Jang Bogo from the outside looks like a space ship and the inside does not dispel this imagery. It was only built in the last couple of years and has all the mod cons. There’s a greenhouse, hospital area, small gym with climbing wall, espresso machine, wi-fi throughout, and even humidifiers in each room. An intercom announces meals with cheery music (including breakfast at 6:50 am, which is a slightly disconcerting way to wake up if you’re not expecting it). The best thing by far is the view from the window. I can see an impressive iceberg, some more seals and the terminus of Campbell glacier. Flags from the countries representing the people staying at the base are flying outside including Korea, Japan, New Zealand, the US and the UK.

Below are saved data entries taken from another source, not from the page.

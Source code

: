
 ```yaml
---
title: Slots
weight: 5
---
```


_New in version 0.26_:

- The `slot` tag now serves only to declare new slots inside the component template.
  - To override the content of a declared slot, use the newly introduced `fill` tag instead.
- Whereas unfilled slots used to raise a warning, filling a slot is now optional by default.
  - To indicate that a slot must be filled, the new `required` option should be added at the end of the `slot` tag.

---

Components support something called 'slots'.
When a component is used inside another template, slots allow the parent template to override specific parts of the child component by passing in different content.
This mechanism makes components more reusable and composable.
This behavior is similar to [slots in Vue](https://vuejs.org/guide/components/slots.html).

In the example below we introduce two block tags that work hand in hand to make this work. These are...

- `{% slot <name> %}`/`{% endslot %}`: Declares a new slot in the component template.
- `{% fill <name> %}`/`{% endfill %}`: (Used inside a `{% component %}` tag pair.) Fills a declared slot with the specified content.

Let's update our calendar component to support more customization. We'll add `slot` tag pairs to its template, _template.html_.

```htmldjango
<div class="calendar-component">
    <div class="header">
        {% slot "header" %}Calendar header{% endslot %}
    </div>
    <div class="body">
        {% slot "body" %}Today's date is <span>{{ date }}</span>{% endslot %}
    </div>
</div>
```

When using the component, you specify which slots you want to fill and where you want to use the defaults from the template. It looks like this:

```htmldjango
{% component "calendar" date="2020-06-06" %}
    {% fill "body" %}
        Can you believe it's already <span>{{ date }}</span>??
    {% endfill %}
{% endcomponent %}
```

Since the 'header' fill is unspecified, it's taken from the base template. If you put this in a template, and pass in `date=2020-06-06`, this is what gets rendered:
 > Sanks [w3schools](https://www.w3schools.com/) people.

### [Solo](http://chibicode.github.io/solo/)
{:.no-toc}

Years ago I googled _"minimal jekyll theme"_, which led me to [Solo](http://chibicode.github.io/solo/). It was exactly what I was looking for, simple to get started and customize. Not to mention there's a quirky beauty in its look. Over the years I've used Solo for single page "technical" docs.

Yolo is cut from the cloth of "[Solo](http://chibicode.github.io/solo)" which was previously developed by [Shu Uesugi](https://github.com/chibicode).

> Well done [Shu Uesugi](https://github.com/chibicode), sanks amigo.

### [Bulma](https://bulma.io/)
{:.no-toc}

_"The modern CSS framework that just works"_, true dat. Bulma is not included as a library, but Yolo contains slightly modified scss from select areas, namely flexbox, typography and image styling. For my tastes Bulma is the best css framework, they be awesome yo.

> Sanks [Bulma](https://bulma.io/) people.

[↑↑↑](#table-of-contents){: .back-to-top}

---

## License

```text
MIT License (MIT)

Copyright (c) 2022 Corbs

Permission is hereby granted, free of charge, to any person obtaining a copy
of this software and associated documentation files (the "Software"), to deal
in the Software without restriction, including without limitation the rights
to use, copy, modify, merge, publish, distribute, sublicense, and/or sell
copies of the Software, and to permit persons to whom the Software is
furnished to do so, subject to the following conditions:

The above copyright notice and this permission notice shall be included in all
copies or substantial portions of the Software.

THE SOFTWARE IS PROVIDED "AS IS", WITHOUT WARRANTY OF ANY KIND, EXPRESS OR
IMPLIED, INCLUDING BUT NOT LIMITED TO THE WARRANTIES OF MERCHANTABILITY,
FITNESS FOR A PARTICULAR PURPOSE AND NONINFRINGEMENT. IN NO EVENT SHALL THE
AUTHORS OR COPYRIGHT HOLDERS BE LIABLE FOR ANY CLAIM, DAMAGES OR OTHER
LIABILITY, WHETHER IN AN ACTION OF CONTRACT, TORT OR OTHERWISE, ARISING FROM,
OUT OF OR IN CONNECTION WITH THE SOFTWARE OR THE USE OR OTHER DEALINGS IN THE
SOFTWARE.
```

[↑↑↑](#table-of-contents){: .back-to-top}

We were only able to bring one GPS and one tiltmeter with us because of weight restrictions on the plane. The rest of our equipment will arrive next week. In the mean time, we are going to have to examine the planned field sites so we are expecting a helicopter flight soon. More on it later!

Prepping our gear in New Zealand

November 12th, 2015 by Maria-Jose Viñas

By Ryan Walker

Christine stands near to our instruments and equipment, ready to be shipped to Antarctica.

Christine stands near to our instruments and equipment, ready to be shipped to Antarctica.

We arrived safely in Christchurch, New Zealand. On Wednesday morning we went over to the International Antarctic Centre to check up on our instruments and equipment. We have five GPS receivers for measuring horizontal ice motion, and two tilt meters for measuring the angle of the ice shelf as it flexes with ocean tides. (We borrowed these instruments from Sridhar Anandakrishnan of Penn State, and will collaborate with him to analyze the data.) Each GPS or tilt meter fits in a plastic case about the size of a carry on suitcase. However, for powering the instruments, we also need solar panels and car batteries (which weigh over 30 pounds each). There are also tools (such as an ice drill — thanks to Bob Hawley of Dartmouth) and over 125 feet of metal pipes that we will use to mount the solar panels and satellite antennas for the GPS. All together, it’s close to 600 pounds of equipment — some shipped from Goddard, and some ordered in New Zealand — so it was a huge relief to see everything in good shape and in the right place.

We found that the batteries had a slightly different type of terminal than we had expected. In order to make a firm connection between the batteries and instruments, which is critical because the stations will be deployed for roughly three months, we had to find specific size bolts and nuts and other wiring components. We spent the rest of the morning visiting a hardware store (twice), an automotive store, and a computer store before successfully finding the parts we needed. Not terribly exciting, but necessary, and handling this sort of issue is a big reason why we arrived in Christchurch a few days before our flight. We did manage to have some fun in the afternoon by visiting the Canterbury Museum, which has historical, cultural, and scientific exhibits and is adjacent to a large and beautiful botanical garden.

Tomorrow afternoon, we’ll be back at the International Antarctic Centre to meet up with the Italian Antarctic program for about an hour’s worth of basic preflight safety training. (Because their stations are nearby, the Korean and Italian programs share flights.) We’ll find out tomorrow exactly what time our flight leaves, but we already know it will be quite early in the morning. It’s a roughly 6 hour flight down to the ice runway at Italy’s Stazione Mario Zucchelli, and we’ll need to wear full Antarctic clothing the whole time. (Fortunately, it’s been fairly cool in Christchurch — highs in the 50’s F — so this shouldn’t be all that uncomfortable.) We haven’t heard yet how we will travel to Jang Bogo Station — it could be by ground vehicles or by helicopter — but we expect this to provide us with our first good photo opportunities before we settle down to work.